= Bruno Angoletta =

Italian illustrator, cartoonist and painter

Bruno Angoletta (7 September 1889 - 7 January 1954) was an Italian illustrator, cartoonist and painter.

Angoletta was born in Belluno, from Orlando, a lawyer, and Francesca Bettio. For some years he studied law in Padua, but later abandoned his studies to entirely focusing into drawing and painting as an autodidact.

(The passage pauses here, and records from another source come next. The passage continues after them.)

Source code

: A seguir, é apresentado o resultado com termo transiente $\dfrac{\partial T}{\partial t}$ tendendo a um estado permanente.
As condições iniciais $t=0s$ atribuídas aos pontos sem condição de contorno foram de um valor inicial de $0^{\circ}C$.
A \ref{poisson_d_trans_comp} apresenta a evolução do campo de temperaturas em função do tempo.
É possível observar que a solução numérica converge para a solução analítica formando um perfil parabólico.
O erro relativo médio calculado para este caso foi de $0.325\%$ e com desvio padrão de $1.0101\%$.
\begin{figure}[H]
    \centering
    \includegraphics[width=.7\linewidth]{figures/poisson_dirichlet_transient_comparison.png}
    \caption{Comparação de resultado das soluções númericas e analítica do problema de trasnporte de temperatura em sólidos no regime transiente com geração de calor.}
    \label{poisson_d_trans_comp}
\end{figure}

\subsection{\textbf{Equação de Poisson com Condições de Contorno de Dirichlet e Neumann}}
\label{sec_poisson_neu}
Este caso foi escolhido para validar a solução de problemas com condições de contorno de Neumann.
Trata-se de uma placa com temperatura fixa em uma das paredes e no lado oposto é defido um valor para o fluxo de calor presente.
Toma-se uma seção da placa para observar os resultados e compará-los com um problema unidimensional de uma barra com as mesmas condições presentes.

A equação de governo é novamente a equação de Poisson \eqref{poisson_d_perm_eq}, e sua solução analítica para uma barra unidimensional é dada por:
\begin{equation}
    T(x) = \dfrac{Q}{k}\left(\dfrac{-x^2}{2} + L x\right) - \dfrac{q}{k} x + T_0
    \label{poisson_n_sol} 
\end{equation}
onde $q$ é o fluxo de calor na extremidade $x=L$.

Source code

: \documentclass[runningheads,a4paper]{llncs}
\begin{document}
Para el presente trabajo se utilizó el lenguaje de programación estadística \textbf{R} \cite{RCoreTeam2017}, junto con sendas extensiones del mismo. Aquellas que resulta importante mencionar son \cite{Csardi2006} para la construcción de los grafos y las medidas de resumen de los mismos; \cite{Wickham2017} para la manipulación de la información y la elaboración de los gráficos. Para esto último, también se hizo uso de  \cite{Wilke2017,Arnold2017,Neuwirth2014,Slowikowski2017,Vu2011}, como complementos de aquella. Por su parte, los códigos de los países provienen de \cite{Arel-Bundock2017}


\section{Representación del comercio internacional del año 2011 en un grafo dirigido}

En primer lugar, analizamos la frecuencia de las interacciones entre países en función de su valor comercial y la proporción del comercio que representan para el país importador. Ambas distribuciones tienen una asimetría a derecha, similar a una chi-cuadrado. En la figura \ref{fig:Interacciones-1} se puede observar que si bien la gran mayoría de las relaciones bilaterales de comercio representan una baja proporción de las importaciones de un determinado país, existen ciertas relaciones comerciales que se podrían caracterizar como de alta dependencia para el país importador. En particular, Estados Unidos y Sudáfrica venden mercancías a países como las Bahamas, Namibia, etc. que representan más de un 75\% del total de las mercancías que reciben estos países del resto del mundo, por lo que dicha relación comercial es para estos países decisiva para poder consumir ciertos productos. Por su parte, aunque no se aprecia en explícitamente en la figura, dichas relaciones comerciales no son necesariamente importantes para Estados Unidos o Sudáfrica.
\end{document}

In the late 1900s, he started a collaboration as an illustrator with the satirical weekly magazine L'Asino, then he moved to Rome, where he also began to collaborate with the magazine La tribuna illustrata.

At the outbreak of the First World War, despite his pericarditis, he volunteered, was wounded and taken prisoner in Bohemia but even performed acts of heroism that earned him two decorations.

In 1921, he founded with Antonio Beltramelli the monthly children magazine Giro Giro Tondo, published by Mondadori.

In January 1928, in the pages of Corriere dei Piccoli, Angoletta started his most successful comic character, the soldier Marmittone, a mild-mannered young soldier who often, due to his mild temperament and not inclined to war, ends up being punished and transferred to the cell. The comic strip was published until 1940.

Other well-known comic characters he created in the period between the two wars were Sor Calogero Sorbara, Ermete Centarbe and Romolino & Romoletto, a couple of twins often glorifying the Fascist victories.